Expected value of median of rolling three fair dice

[Master1022]

Homework Statement

What is the expected value of the median of three dice rolls?

Relevant Equations

Expected Values

Hi,

I was reading this problem and I found a solution on Math Stackexchange which I don't quite understand.

Question: Calculate the expected value of the median of rolling a die three times.

Attempt: I read the following answer on math stack exchange here
"As already noted in a comment, the result can be derived from symmetry without any calculation. The probability distribution of the die is invariant under the symmetry transformation $x \rightarrow 7 - x$, a reflection about $x = \frac{7}{2}$. Thus the median and the mean must also be invariant under this transformation. Thus they must be the centre of the reflection, $x =\frac{7}{2}$ . "

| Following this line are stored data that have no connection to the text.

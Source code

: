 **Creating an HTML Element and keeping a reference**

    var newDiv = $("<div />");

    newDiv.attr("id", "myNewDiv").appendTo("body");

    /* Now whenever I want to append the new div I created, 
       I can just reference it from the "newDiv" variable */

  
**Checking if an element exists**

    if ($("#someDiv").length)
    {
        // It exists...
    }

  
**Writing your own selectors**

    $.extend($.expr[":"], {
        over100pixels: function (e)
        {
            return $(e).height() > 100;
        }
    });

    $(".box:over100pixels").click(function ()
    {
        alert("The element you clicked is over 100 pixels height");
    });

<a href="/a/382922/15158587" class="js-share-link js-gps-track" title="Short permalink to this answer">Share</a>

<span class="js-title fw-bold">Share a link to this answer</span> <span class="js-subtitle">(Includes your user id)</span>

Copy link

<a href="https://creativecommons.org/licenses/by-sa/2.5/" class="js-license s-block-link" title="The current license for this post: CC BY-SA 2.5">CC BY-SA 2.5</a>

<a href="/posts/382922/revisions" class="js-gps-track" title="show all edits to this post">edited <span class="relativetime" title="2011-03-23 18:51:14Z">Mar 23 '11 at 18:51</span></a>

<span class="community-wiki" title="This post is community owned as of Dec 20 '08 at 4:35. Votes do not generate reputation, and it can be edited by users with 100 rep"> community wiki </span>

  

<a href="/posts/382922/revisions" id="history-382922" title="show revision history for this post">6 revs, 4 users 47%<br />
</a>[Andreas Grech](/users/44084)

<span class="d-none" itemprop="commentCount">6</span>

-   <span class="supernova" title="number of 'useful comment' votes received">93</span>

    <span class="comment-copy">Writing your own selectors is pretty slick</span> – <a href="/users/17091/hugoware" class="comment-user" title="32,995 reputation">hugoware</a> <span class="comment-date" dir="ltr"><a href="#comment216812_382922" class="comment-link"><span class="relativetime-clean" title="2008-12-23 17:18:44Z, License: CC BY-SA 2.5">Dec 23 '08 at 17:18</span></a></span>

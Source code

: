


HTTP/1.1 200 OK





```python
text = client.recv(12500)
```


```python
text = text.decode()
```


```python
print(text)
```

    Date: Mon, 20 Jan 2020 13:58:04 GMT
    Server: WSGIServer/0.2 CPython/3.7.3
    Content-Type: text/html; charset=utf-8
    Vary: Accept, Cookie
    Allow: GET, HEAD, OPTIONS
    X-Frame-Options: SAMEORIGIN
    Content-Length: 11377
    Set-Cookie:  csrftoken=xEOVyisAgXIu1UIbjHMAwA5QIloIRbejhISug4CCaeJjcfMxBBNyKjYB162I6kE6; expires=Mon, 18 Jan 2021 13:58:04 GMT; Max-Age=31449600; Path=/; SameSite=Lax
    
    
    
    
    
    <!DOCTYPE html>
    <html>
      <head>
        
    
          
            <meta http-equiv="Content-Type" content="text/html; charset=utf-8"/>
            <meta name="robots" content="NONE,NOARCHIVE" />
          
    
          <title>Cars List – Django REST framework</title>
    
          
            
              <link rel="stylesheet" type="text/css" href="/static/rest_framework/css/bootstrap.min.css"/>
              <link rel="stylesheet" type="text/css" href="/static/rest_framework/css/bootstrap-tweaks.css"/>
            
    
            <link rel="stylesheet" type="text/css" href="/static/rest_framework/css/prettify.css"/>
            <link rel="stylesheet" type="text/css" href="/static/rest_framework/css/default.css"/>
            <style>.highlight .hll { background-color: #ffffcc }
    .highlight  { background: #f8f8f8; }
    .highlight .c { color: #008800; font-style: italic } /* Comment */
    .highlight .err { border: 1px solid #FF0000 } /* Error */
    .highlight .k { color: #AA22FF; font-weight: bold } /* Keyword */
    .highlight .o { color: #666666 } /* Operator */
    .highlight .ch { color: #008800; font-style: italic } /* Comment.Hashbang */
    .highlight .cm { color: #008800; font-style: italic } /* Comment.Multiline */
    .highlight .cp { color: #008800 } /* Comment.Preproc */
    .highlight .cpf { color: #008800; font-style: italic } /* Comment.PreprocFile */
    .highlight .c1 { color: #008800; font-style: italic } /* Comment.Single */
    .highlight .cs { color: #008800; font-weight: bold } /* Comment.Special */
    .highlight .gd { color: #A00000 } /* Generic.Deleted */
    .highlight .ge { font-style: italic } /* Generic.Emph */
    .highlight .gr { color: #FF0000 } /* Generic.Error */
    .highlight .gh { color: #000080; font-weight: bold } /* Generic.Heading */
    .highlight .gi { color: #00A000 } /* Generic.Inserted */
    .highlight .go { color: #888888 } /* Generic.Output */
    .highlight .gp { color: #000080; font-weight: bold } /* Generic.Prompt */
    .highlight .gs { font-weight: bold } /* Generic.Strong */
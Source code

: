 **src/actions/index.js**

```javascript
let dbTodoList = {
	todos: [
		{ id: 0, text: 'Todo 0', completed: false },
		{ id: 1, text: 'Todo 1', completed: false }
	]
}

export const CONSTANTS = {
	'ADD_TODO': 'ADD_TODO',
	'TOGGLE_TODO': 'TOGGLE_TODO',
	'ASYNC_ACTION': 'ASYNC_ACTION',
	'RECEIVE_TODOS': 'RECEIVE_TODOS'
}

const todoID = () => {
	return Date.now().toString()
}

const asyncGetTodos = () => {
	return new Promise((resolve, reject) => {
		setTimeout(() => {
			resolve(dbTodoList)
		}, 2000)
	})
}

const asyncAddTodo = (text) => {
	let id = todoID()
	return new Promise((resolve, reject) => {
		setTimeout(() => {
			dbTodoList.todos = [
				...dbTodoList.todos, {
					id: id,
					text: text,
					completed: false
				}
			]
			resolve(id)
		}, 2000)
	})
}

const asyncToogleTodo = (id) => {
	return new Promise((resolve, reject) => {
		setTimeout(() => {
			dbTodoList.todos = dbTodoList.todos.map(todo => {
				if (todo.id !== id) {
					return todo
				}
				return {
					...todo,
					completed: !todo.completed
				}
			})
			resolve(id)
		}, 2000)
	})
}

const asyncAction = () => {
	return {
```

I don't quite understand why this means the median of rolling three die is $\frac{7}{2}$. I apologize if this is quite obvious, but any help would be appreciated

 

[PeroK]

The median of three dice would be $21/2$ by the same symmetry argument.

 

[Master1022]

The median of three dice would be $21/2$ by the same symmetry argument.

sure, but I thought the median was a non-linear operator, so how have we arrived at that answer?

 

[PeroK]

sure, but I thought the median was a non-linear operator, so how have we arrived at that answer?

Symmetry!

It doesn't have to be non-linear in all cases. It's only non-linear in general.

 

[Master1022]

The median of three dice would be $21/2$ by the same symmetry argument.

Sorry, I just realized I wasn't clear. When I said 3 dice rolls, I meant as in rolling the dice three times and then calculating the median of the sequence (e.g. 1, 2, 5 --> median = 2). I think 21/2 might not be correct as it is bigger than 6 so median of the three rolls shouldn't (and I dare say can't) be that...

 

[PeroK]

Sorry, I just realized I wasn't clear. When I said 3 dice rolls, I meant as in rolling the dice three times and then calculating the median of the sequence (e.g. 1, 2, 5 --> median = 2). I think 21/2 might not be correct as it is bigger than 6 so median of the three rolls shouldn't (and I dare say can't) be that...

Okay, of course, not added together. Then it's $7/2$ by the symmetry argument.

111 is as likely as 666
112 is as likely as 665
etc.

You ought to simulate this, with a computer script or otherwise, if you don't see it.

 

[Master1022]

Okay, of course, not added together. Then it's $7/2$ by the symmetry argument.

111 is as likely as 666
112 is as likely as 665
etc.

You ought to simulate this, with a computer script or otherwise, if you don't see it.

Yes that is true, I wrote a quick python simulation to test it and it does make sense now. Thanks @PeroK !

I'll just leave the code here for any future readers:

# import libraries
import numpy as np

# define the number of repetitions
number_repetitions = 1000

# now make an array to store the medians
median_array = np.zeros(number_repetitions)

# start the loop
for i in range(number_repetitions):
  # get the outcomes of the three dice and append median to array
  median_array[i] = np.median(np.random.randint(low = 1, high = 7, size = (1, 3)))

print('The expected value of the median of three dice rolls is', np.average(median_array))

 

[CTK]

Yes that is true, I wrote a quick python simulation to test it and it does make sense now. Thanks @PeroK !

I'll just leave the code here for any future readers:

# import libraries
import numpy as np

# define the number of repetitions
number_repetitions = 1000

# now make an array to store the medians
median_array = np.zeros(number_repetitions)

# start the loop
for i in range(number_repetitions):
  # get the outcomes of the three dice and append median to array
  median_array[i] = np.median(np.random.randint(low = 1, high = 7, size = (1, 3)))

print('The expected value of the median of three dice rolls is', np.average(median_array))

In your code, why did you set high = 7 not high = 6 in this line: median_array = np.median(np.random.randint(low = 1, high = 7, size = (1, 3)))? Since the die go from 1 to 6 not 7.
Thanks in advance for clarification.

 

[Hornbein]

The median of any number of die rolls is 7/2. It is expected that the number of rolls greater than this number will be equal to number less than this number.

I see to recall that any number between 6 and 7 will do.

 

[CTK]

The median of any number of die rolls is 7/2. It is expected that the number of rolls greater than this number will be equal to number less than this number.

I see to recall that any number between 6 and 7 will do.

I see. Thanks for your clarification.